Die Qualifikation zum Rettungsassistenten bedarf einer zweijährigen Ausbildung, geregelt im RettAssG (daneben besteht als sog. Insellösung die Möglichkeit, die Ausbildung über drei Jahre zu machen, was jedoch die Qualifikation nicht erweitert und hier nicht weiter vertieft werden soll).
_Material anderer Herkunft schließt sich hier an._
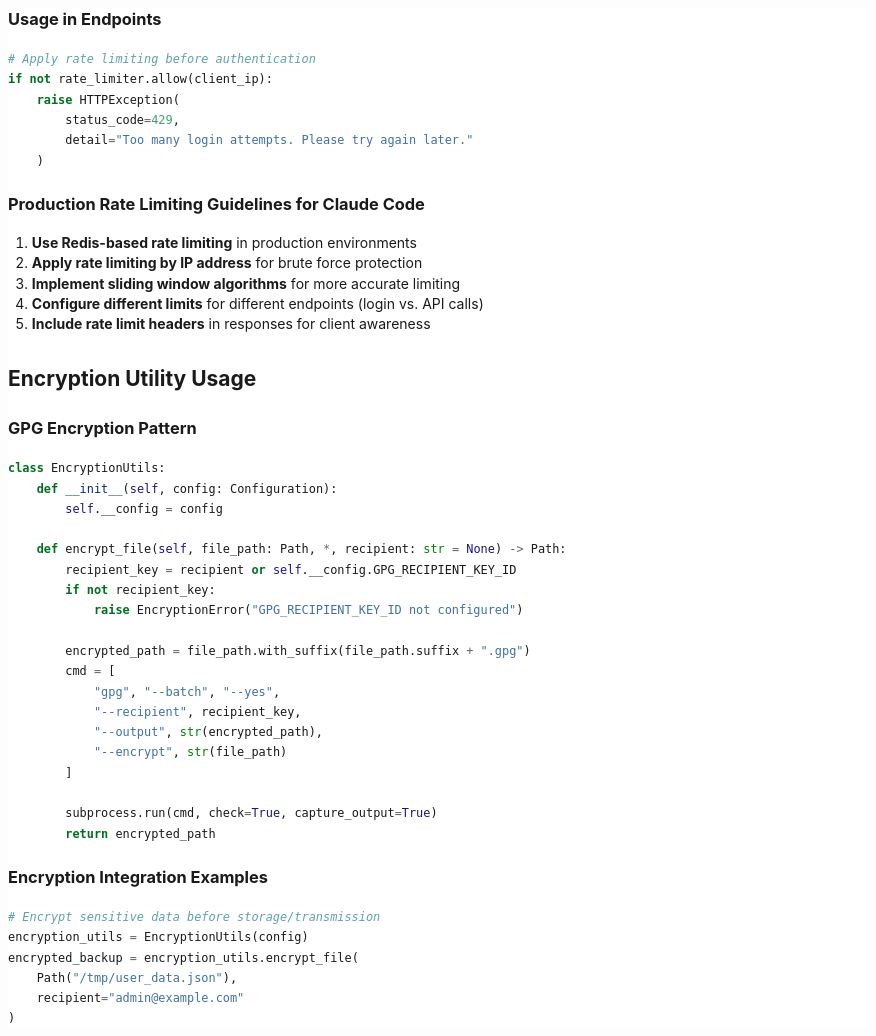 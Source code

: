 ### Usage in Endpoints

```python
# Apply rate limiting before authentication
if not rate_limiter.allow(client_ip):
    raise HTTPException(
        status_code=429,
        detail="Too many login attempts. Please try again later."
    )
```

### Production Rate Limiting Guidelines for Claude Code

1. **Use Redis-based rate limiting** in production environments
2. **Apply rate limiting by IP address** for brute force protection
3. **Implement sliding window algorithms** for more accurate limiting
4. **Configure different limits** for different endpoints (login vs. API calls)
5. **Include rate limit headers** in responses for client awareness

## Encryption Utility Usage

### GPG Encryption Pattern

```python
class EncryptionUtils:
    def __init__(self, config: Configuration):
        self.__config = config

    def encrypt_file(self, file_path: Path, *, recipient: str = None) -> Path:
        recipient_key = recipient or self.__config.GPG_RECIPIENT_KEY_ID
        if not recipient_key:
            raise EncryptionError("GPG_RECIPIENT_KEY_ID not configured")

        encrypted_path = file_path.with_suffix(file_path.suffix + ".gpg")
        cmd = [
            "gpg", "--batch", "--yes",
            "--recipient", recipient_key,
            "--output", str(encrypted_path),
            "--encrypt", str(file_path)
        ]

        subprocess.run(cmd, check=True, capture_output=True)
        return encrypted_path
```

### Encryption Integration Examples

```python
# Encrypt sensitive data before storage/transmission
encryption_utils = EncryptionUtils(config)
encrypted_backup = encryption_utils.encrypt_file(
    Path("/tmp/user_data.json"),
    recipient="admin@example.com"
)
```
Im ersten Ausbildungsjahr werden an der Rettungsassistentenschule die theoretischen Grundlagen vermittelt und diese im klinischen Praktikum vertieft. Dieser Ausbildungsabschnitt endet mit einer staatlichen Prüfung. Rettungssanitäter, Krankenpflegepersonal und Sanitätsunteroffiziere der Bundeswehr können sich Teile ihrer bisherigen Ausbildung anrechnen lassen.
Im zweiten Ausbildungsjahr werden die theoretischen Kenntnisse auf einer Lehrrettungswache praktisch vertieft. Hier ist ebenfalls die Anrechnung bisher erlangter Erfahrung möglich. Am Ende wird im sogenannten „Abschlussgespräch“ die berufliche Eignung des Prüflings noch einmal getestet, bevor von der nach Landesrecht zuständigen Behörde eine Urkunde ausgestellt wird, die die "Erlaubnis zum Führen der Berufsbezeichnung Rettungsassistent/in" erteilt.
Voraussetzungen für den Beginn der Ausbildung sind:
- gesundheitliche Eignung
- Vollendung des 18. Lebensjahres
- Hauptschul- oder vergleichbarer Schulabschluss bzw. abgeschlossene Berufsausbildung
Abhängig vom Bundesland und dem dort gültigen Rettungsdienstgesetz kann eine jährliche Fortbildung von bis zu 30 Stunden Voraussetzung für die Erlaubnis zum Besetzen eines Krankenkraftwagens sein (so etwa in Nordrhein-Westfalen).
Sieben Jahre nach Inkrafttreten des RettAssG von 1989 wurde in dem auf Schloss Reisensburg erstellten "Reisensburger Memorandum" festgestellt, dass Dauer und Struktur der derzeitigen Ausbildung nicht den rettungsdienstlichen Erfordernissen entsprechen.
Eine Novellierung des RettAssG ist seit nunmehr einigen Jahren in Planung.